- [How to complete this task]
Every line below that holds the string "what" must be copied.
━━━━━ Provided records ━━━━━
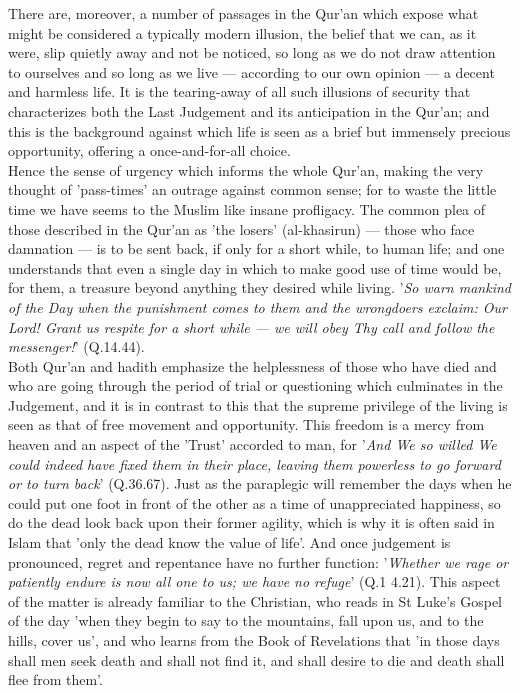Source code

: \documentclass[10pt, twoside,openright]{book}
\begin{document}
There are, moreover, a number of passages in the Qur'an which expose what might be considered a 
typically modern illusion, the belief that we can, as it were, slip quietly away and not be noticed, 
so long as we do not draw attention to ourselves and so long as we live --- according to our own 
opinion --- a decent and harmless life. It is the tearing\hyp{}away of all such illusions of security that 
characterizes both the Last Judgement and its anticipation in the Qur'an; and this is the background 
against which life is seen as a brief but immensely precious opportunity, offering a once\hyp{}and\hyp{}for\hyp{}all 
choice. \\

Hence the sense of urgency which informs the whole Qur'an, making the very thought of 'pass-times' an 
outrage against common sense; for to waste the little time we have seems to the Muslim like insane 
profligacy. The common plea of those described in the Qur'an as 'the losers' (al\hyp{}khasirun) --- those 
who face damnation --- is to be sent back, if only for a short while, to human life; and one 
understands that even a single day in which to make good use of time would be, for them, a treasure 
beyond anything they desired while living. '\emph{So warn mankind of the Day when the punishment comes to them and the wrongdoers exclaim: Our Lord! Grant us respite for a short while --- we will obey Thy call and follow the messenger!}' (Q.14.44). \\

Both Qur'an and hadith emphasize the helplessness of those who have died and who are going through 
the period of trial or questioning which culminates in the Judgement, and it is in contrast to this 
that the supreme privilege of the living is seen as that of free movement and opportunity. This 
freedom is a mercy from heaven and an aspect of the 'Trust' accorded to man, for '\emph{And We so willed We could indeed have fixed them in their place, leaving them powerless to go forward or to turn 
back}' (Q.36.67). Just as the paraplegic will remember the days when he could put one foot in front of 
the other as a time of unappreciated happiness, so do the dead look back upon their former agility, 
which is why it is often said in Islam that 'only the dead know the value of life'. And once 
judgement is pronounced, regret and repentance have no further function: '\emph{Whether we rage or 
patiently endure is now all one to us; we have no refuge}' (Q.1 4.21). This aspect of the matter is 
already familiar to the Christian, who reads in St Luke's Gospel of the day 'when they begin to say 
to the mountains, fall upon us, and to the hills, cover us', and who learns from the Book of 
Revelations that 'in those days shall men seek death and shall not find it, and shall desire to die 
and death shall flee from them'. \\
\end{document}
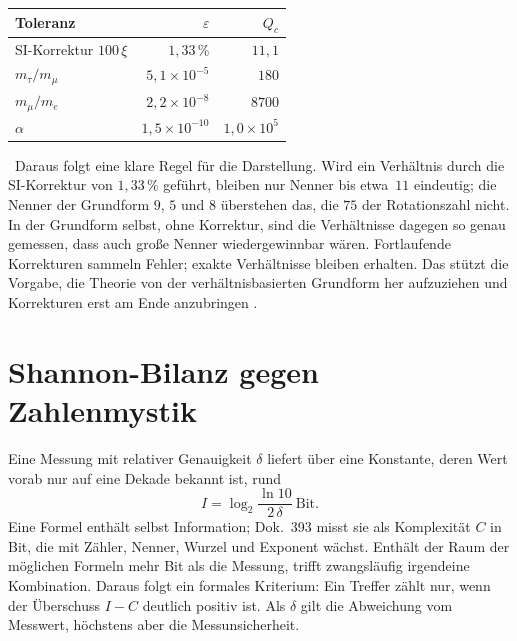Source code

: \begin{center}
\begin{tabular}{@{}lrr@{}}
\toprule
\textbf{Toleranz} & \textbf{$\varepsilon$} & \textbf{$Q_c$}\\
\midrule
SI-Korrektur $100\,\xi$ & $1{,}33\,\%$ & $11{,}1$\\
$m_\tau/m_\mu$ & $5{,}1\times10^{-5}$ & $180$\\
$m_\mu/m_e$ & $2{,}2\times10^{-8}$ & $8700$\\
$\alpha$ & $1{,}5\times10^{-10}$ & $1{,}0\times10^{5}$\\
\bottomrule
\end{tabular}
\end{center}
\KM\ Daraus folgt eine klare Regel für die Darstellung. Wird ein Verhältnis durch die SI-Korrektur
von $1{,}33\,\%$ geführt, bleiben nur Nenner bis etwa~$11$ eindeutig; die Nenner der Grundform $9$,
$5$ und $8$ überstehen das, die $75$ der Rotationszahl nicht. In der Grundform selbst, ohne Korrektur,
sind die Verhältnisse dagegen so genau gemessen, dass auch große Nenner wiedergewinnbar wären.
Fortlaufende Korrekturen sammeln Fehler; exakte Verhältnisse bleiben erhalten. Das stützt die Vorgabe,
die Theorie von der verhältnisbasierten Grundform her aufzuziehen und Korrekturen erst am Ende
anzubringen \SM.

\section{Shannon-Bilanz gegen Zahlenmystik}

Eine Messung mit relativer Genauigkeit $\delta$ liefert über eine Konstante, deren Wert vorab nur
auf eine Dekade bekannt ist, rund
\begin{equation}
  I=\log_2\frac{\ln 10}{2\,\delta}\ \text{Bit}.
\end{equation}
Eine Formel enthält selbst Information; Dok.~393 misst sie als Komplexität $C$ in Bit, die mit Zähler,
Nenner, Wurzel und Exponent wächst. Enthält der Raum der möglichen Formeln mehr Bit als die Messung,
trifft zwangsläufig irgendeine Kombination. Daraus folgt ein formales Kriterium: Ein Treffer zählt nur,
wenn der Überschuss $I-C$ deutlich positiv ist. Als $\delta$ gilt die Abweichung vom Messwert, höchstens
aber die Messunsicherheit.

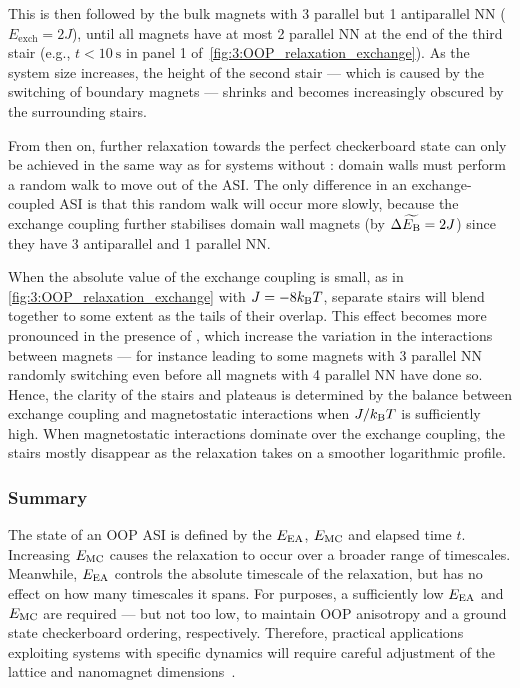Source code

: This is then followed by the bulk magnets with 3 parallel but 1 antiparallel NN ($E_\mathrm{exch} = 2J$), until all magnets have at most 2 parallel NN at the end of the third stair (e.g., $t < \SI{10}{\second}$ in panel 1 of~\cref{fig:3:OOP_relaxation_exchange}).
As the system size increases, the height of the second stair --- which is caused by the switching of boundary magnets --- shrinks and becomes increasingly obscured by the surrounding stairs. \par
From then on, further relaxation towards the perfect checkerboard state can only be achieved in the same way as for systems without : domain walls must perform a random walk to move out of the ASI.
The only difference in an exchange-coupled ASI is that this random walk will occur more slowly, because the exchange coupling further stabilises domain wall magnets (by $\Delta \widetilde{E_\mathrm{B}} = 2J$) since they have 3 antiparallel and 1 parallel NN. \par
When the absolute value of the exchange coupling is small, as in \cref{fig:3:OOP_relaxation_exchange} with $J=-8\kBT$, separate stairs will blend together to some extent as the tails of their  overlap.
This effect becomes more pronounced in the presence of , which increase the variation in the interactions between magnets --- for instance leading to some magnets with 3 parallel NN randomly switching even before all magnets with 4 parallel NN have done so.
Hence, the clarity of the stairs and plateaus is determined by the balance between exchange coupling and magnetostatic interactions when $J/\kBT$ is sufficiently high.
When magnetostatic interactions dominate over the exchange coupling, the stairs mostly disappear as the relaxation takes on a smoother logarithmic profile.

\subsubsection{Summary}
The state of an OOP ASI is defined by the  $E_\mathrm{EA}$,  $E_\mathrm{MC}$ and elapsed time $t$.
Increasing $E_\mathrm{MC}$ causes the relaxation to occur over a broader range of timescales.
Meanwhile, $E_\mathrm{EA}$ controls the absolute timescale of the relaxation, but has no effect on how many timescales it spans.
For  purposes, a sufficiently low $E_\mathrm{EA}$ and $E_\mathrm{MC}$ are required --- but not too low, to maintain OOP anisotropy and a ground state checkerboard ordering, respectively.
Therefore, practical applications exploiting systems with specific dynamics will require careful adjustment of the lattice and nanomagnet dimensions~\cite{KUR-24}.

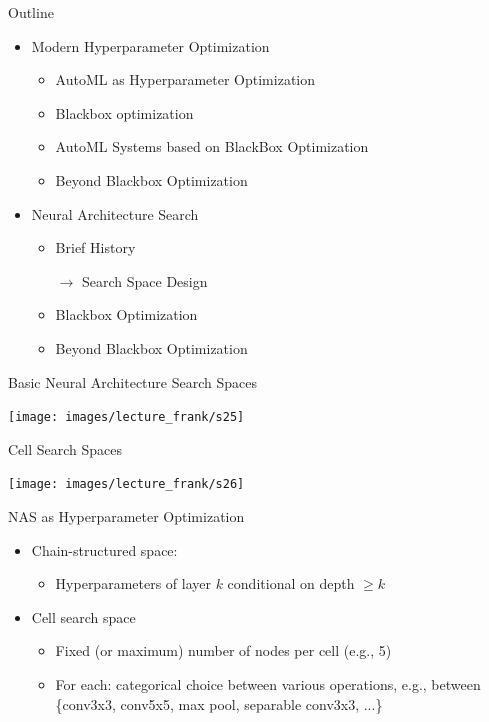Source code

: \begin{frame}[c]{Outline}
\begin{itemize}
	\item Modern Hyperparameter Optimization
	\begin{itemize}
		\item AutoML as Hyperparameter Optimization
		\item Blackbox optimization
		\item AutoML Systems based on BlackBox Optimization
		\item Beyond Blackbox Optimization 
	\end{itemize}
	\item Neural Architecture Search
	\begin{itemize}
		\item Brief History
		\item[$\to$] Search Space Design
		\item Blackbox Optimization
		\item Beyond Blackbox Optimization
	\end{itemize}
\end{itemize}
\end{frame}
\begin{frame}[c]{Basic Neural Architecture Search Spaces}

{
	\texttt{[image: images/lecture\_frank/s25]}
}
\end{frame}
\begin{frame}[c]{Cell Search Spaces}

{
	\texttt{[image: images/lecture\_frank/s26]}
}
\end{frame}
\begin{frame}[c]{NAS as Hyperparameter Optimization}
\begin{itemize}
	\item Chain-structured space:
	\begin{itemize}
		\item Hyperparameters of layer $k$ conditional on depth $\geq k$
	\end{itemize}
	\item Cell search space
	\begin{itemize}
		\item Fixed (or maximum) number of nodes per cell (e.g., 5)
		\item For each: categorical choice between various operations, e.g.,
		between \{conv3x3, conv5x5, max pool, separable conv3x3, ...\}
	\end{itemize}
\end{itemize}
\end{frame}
━━━━━
━━━━━ Provided records ━━━━━
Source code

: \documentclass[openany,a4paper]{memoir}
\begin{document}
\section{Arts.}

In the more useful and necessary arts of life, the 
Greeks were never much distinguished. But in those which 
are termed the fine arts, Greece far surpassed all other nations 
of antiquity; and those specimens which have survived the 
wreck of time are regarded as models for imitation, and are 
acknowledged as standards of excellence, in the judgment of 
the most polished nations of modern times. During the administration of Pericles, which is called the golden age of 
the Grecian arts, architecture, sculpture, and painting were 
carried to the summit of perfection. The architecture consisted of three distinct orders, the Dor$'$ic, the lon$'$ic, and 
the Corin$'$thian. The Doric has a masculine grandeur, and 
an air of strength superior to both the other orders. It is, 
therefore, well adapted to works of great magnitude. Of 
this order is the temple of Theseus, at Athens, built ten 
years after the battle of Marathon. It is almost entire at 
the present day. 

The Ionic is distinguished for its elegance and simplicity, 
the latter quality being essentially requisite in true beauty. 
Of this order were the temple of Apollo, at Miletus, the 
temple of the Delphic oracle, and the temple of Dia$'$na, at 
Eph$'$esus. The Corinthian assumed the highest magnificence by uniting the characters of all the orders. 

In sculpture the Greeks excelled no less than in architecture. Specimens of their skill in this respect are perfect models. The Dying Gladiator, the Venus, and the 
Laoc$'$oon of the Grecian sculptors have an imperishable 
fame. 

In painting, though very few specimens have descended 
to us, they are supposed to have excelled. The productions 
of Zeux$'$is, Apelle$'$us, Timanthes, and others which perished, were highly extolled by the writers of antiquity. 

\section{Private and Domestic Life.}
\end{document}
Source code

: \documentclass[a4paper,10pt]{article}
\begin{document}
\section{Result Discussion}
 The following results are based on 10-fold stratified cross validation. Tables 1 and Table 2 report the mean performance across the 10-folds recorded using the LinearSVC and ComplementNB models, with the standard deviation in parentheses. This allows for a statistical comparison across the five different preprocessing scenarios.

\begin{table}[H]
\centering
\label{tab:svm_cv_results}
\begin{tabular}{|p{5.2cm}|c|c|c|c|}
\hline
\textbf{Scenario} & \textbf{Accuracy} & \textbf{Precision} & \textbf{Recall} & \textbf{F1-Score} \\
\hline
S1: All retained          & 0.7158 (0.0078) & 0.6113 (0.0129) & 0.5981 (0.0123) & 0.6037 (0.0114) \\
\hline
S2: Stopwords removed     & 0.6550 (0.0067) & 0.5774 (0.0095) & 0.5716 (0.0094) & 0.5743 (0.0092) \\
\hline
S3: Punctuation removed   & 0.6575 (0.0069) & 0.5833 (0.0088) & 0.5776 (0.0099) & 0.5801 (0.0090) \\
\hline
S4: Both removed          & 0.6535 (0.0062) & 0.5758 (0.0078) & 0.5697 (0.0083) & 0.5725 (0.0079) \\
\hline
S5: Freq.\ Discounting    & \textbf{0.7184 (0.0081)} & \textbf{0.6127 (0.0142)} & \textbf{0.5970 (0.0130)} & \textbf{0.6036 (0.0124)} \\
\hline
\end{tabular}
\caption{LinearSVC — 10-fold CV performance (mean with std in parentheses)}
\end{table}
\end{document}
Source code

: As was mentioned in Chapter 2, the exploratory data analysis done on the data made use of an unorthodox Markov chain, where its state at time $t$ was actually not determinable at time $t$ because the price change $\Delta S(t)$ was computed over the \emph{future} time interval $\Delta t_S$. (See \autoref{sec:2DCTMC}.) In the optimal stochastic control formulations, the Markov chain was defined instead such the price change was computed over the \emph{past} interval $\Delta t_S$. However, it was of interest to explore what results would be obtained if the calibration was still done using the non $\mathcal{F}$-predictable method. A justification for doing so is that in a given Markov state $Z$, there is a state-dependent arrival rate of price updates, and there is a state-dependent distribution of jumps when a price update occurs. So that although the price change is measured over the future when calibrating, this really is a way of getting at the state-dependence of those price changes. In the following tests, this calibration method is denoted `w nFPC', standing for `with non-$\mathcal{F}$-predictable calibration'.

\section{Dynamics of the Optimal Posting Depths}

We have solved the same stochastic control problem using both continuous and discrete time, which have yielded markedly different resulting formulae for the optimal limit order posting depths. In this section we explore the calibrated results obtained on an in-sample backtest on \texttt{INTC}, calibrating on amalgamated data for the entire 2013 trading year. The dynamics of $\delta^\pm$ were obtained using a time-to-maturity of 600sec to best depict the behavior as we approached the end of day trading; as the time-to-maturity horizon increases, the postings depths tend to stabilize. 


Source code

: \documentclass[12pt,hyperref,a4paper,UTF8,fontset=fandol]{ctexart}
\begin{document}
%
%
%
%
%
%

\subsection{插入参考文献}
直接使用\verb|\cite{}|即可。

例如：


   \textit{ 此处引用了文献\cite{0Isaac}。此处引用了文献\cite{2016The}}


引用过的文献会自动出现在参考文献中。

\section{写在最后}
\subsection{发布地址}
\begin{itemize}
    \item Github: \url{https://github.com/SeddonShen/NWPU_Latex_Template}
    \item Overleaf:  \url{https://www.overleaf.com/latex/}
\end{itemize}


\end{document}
━━━━━
- [Output below]
There are, moreover, a number of passages in the Qur'an which expose what might be considered a 
: As was mentioned in Chapter 2, the exploratory data analysis done on the data made use of an unorthodox Markov chain, where its state at time $t$ was actually not determinable at time $t$ because the price change $\Delta S(t)$ was computed over the \emph{future} time interval $\Delta t_S$. (See \autoref{sec:2DCTMC}.) In the optimal stochastic control formulations, the Markov chain was defined instead such the price change was computed over the \emph{past} interval $\Delta t_S$. However, it was of interest to explore what results would be obtained if the calibration was still done using the non $\mathcal{F}$-predictable method. A justification for doing so is that in a given Markov state $Z$, there is a state-dependent arrival rate of price updates, and there is a state-dependent distribution of jumps when a price update occurs. So that although the price change is measured over the future when calibrating, this really is a way of getting at the state-dependence of those price changes. In the following tests, this calibration method is denoted `w nFPC', standing for `with non-$\mathcal{F}$-predictable calibration'.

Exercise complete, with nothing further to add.